■ Goal of the exercise ■
An exact copy of the data below is needed; please leave out any pictures.

■ The data ■
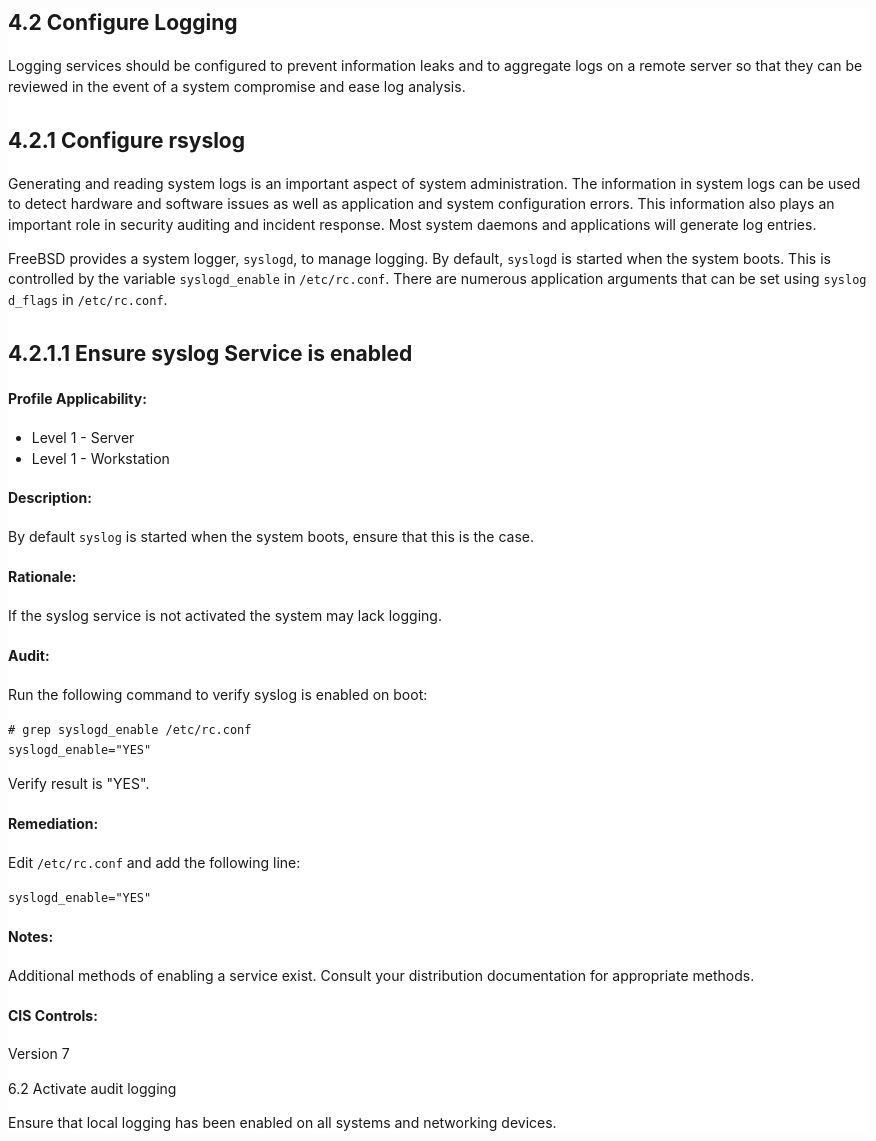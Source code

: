 ## 4.2 Configure Logging

Logging services should be configured to prevent information leaks and to aggregate logs
on a remote server so that they can be reviewed in the event of a system compromise and
ease log analysis.

## 4.2.1 Configure rsyslog

Generating and reading system logs is an important aspect of system administration. The information in system logs can be used to detect hardware and software issues as well as application and system configuration errors. This information also plays an important role in security auditing and incident response. Most system daemons and applications will generate log entries.

FreeBSD provides a system logger, <code>syslogd</code>, to manage logging. By default, <code>syslogd</code> is started when the system boots. This is controlled by the variable <code>syslogd_enable</code> in <code>/etc/rc.conf</code>. There are numerous application arguments that can be set using <code>syslogd_flags</code> in <code>/etc/rc.conf</code>. 

## 4.2.1.1 Ensure syslog Service is enabled

#### Profile Applicability:
* Level 1 - Server
* Level 1 - Workstation

#### Description:
By default <code>syslog</code> is started when the system boots, ensure that this is the case.

#### Rationale:
If the syslog service is not activated the system may lack
logging.

#### Audit:
Run the following command to verify syslog is enabled on boot:
<pre><code># grep syslogd_enable /etc/rc.conf
syslogd_enable="YES"</code></pre>

Verify result is "YES".

#### Remediation:
Edit <code>/etc/rc.conf</code> and add the following line:
<pre><code>syslogd_enable="YES"</code></pre>

#### Notes:
Additional methods of enabling a service exist. Consult your distribution documentation for
appropriate methods.

#### CIS Controls:
Version 7

6.2 Activate audit logging

Ensure that local logging has been enabled on all systems and networking devices.
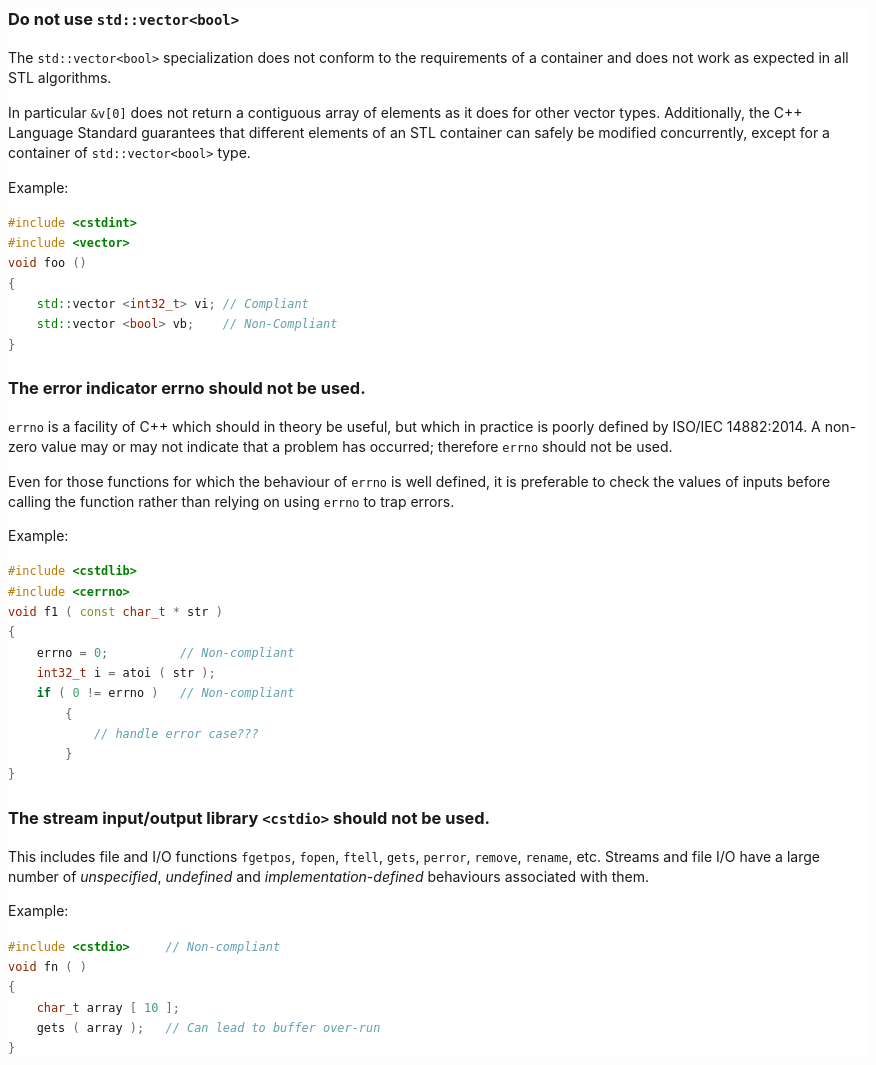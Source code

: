 
### Do not use `std::vector<bool>`

The `std::vector<bool>` specialization does not conform to the requirements of a container and does not work as expected in all STL algorithms.

In particular `&v[0]` does not return a contiguous array of elements as it does for other vector types. Additionally, the C++ Language Standard guarantees that different elements of an STL container can safely be modified concurrently, except for a container of `std::vector<bool>` type.

Example:
```cpp
#include <cstdint>
#include <vector>
void foo ()
{
    std::vector <int32_t> vi; // Compliant
    std::vector <bool> vb;    // Non-Compliant
}
```

### The error indicator errno should not be used.

`errno` is a facility of C++ which should in theory be useful, but which in practice is poorly defined by ISO/IEC 14882:2014.  A non-zero value may or may not indicate that a problem has occurred; therefore `errno` should not be used.

Even for those functions for which the behaviour of `errno` is well defined, it is preferable to check the values of inputs before calling the function rather than relying on using `errno` to trap errors.

Example:

```cpp
#include <cstdlib>
#include <cerrno>
void f1 ( const char_t * str )
{
    errno = 0;          // Non-compliant
    int32_t i = atoi ( str );
    if ( 0 != errno )   // Non-compliant
        {
            // handle error case???
        }
}
```

### The stream input/output library `<cstdio>` should not be used.

This includes file and I/O functions `fgetpos`, `fopen`, `ftell`, `gets`, `perror`, `remove`, `rename`, etc. Streams and file I/O have a large number of _unspecified_, _undefined_ and _implementation-defined_ behaviours associated with them.

Example:
```cpp
#include <cstdio>     // Non-compliant
void fn ( )
{
    char_t array [ 10 ];
    gets ( array );   // Can lead to buffer over-run
}
```


[^Kernighan74]: B. W. Kernighan and P. J. Plauger, The Elements of Programming Style, McGraw-Hill, New York, 1974.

■ Solved exercise ■
Source code

: ## 4.2 Configure Logging

Logging services should be configured to prevent information leaks and to aggregate logs
on a remote server so that they can be reviewed in the event of a system compromise and
ease log analysis.

## 4.2.1 Configure rsyslog

Generating and reading system logs is an important aspect of system administration. The information in system logs can be used to detect hardware and software issues as well as application and system configuration errors. This information also plays an important role in security auditing and incident response. Most system daemons and applications will generate log entries.

FreeBSD provides a system logger, <code>syslogd</code>, to manage logging. By default, <code>syslogd</code> is started when the system boots. This is controlled by the variable <code>syslogd_enable</code> in <code>/etc/rc.conf</code>. There are numerous application arguments that can be set using <code>syslogd_flags</code> in <code>/etc/rc.conf</code>. 

## 4.2.1.1 Ensure syslog Service is enabled

#### Profile Applicability:
* Level 1 - Server
* Level 1 - Workstation

#### Description:
By default <code>syslog</code> is started when the system boots, ensure that this is the case.

#### Rationale:
If the syslog service is not activated the system may lack
logging.

#### Audit:
Run the following command to verify syslog is enabled on boot:
<pre><code># grep syslogd_enable /etc/rc.conf
syslogd_enable="YES"</code></pre>

Verify result is "YES".

#### Remediation:
Edit <code>/etc/rc.conf</code> and add the following line:
<pre><code>syslogd_enable="YES"</code></pre>

#### Notes:
Additional methods of enabling a service exist. Consult your distribution documentation for
appropriate methods.

#### CIS Controls:
Version 7

6.2 Activate audit logging

Ensure that local logging has been enabled on all systems and networking devices.
Source code

: 
### Do not use `std::vector<bool>`

The `std::vector<bool>` specialization does not conform to the requirements of a container and does not work as expected in all STL algorithms.

In particular `&v[0]` does not return a contiguous array of elements as it does for other vector types. Additionally, the C++ Language Standard guarantees that different elements of an STL container can safely be modified concurrently, except for a container of `std::vector<bool>` type.

Example:
```cpp
#include <cstdint>
#include <vector>
void foo ()
{
    std::vector <int32_t> vi; // Compliant
    std::vector <bool> vb;    // Non-Compliant
}
```

### The error indicator errno should not be used.

`errno` is a facility of C++ which should in theory be useful, but which in practice is poorly defined by ISO/IEC 14882:2014.  A non-zero value may or may not indicate that a problem has occurred; therefore `errno` should not be used.

Even for those functions for which the behaviour of `errno` is well defined, it is preferable to check the values of inputs before calling the function rather than relying on using `errno` to trap errors.

Example:

```cpp
#include <cstdlib>
#include <cerrno>
void f1 ( const char_t * str )
{
    errno = 0;          // Non-compliant
    int32_t i = atoi ( str );
    if ( 0 != errno )   // Non-compliant
        {
            // handle error case???
        }
}
```

### The stream input/output library `<cstdio>` should not be used.

This includes file and I/O functions `fgetpos`, `fopen`, `ftell`, `gets`, `perror`, `remove`, `rename`, etc. Streams and file I/O have a large number of _unspecified_, _undefined_ and _implementation-defined_ behaviours associated with them.

Example:
```cpp
#include <cstdio>     // Non-compliant
void fn ( )
{
    char_t array [ 10 ];
    gets ( array );   // Can lead to buffer over-run
}
```


[^Kernighan74]: B. W. Kernighan and P. J. Plauger, The Elements of Programming Style, McGraw-Hill, New York, 1974.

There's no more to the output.